- Your assignment
Find every line with the string "آرزو" in the material below and copy it.

- Dataset excerpts
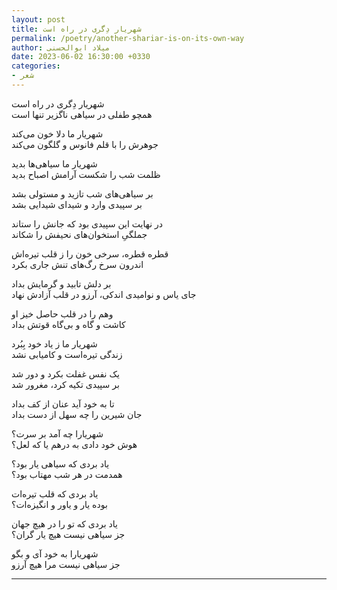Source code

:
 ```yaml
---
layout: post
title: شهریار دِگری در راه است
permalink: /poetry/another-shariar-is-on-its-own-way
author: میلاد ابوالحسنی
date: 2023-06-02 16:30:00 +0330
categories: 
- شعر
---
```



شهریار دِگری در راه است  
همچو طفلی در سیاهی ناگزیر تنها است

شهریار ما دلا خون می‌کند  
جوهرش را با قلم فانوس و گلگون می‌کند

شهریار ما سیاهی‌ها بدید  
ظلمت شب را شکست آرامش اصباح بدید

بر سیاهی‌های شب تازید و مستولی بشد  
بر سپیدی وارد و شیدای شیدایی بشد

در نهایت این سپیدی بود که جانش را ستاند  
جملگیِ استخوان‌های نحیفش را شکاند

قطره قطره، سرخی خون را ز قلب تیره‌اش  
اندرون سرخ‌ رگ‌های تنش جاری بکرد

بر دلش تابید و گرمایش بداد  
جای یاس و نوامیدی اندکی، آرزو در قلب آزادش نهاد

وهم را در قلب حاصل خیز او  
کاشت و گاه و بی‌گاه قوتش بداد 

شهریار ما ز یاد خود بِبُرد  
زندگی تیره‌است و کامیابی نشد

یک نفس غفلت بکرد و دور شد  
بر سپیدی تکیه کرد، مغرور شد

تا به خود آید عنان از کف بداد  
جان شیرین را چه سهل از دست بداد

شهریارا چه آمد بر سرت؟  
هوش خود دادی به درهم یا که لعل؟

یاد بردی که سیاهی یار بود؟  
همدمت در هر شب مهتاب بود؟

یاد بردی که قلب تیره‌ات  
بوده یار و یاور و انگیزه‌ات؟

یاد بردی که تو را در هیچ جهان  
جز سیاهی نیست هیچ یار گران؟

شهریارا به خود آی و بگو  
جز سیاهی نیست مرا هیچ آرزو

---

* * *

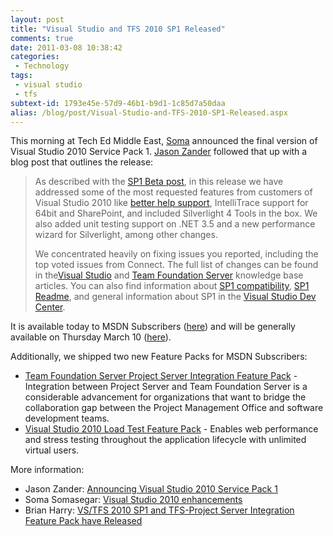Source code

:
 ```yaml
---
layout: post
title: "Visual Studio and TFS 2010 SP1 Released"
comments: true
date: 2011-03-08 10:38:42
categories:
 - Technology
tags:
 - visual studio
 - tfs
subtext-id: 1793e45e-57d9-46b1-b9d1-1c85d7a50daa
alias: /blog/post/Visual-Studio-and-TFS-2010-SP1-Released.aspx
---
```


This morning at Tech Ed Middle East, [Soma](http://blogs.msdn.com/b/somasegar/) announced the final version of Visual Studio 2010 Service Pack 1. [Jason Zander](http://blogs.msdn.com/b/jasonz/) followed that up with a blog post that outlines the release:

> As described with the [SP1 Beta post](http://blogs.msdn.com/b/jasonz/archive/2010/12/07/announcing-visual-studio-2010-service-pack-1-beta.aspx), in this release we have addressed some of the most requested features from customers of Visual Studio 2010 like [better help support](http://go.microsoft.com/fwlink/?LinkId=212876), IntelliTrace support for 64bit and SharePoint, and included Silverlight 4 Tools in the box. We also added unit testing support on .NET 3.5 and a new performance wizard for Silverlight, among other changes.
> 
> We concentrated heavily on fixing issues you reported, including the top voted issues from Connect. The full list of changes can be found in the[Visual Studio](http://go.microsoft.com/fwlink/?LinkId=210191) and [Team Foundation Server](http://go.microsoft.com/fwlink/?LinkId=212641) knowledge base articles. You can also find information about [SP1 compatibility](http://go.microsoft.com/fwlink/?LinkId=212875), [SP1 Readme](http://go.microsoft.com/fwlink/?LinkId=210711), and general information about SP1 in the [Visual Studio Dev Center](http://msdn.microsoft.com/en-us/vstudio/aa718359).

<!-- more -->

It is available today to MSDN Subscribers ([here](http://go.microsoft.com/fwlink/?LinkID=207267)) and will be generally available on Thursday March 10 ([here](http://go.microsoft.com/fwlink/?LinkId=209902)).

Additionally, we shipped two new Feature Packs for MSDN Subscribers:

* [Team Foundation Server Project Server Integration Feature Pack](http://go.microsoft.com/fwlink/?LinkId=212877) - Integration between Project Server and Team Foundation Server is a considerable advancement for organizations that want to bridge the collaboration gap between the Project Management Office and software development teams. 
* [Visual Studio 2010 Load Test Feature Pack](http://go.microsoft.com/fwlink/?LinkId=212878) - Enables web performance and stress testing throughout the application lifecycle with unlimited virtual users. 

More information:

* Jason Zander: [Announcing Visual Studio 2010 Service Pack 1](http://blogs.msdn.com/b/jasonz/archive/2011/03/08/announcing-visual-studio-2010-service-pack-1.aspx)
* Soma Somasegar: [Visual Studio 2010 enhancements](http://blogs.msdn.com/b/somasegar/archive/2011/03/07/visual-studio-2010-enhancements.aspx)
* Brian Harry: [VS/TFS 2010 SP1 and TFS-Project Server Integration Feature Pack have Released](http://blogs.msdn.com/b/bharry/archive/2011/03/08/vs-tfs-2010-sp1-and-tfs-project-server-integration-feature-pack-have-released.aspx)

- Result for this exercise
جای یاس و نوامیدی اندکی، آرزو در قلب آزادش نهاد
جز سیاهی نیست مرا هیچ آرزو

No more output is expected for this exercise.